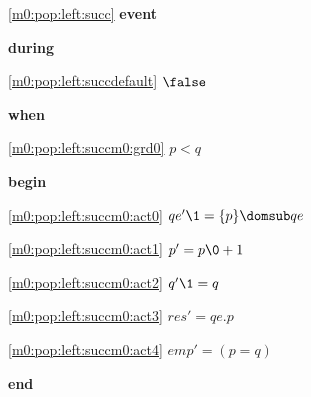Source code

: \noindent \ref{m0:pop:left:succ}  \textbf{event}
\begin{block}
\item \textbf{during}
\begin{block}
\item[ \eqref{m0:pop:left:succdefault} ]$\false $ %
\end{block}
\item \textbf{when}
\begin{block}
\item[ \eqref{m0:pop:left:succm0:grd0} ]$p < q $ %
\end{block}
\item \textbf{begin}
\begin{block}
\item[ \eqref{m0:pop:left:succm0:act0} ]$qe' \1= \{ p \} \domsub qe $ %
\item[ \eqref{m0:pop:left:succm0:act1} ]$p' = p\0+1 $ %
\item[ \eqref{m0:pop:left:succm0:act2} ]$q' \1= q $ %
\item[ \eqref{m0:pop:left:succm0:act3} ]$res' = qe.p $ %
\item[ \eqref{m0:pop:left:succm0:act4} ]$emp' = (p = q) $ %
\end{block}
\item \textbf{end} \\
\end{block}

■ WHAT YOU HAVE TO DO ■
Output the full listing above exactly, excluding all pictures.

■ THE COMPLETED TASK ■
Source code

: \noindent \ref{m0:pop:left:succ}  \textbf{event}
\begin{block}
\item \textbf{during}
\begin{block}
\item[ \eqref{m0:pop:left:succdefault} ]$\false $ %
\end{block}
\item \textbf{when}
\begin{block}
\item[ \eqref{m0:pop:left:succm0:grd0} ]$p < q $ %
\end{block}
\item \textbf{begin}
\begin{block}
\item[ \eqref{m0:pop:left:succm0:act0} ]$qe' \1= \{ p \} \domsub qe $ %
\item[ \eqref{m0:pop:left:succm0:act1} ]$p' = p\0+1 $ %
\item[ \eqref{m0:pop:left:succm0:act2} ]$q' \1= q $ %
\item[ \eqref{m0:pop:left:succm0:act3} ]$res' = qe.p $ %
\item[ \eqref{m0:pop:left:succm0:act4} ]$emp' = (p = q) $ %
\end{block}
\item \textbf{end} \\
\end{block}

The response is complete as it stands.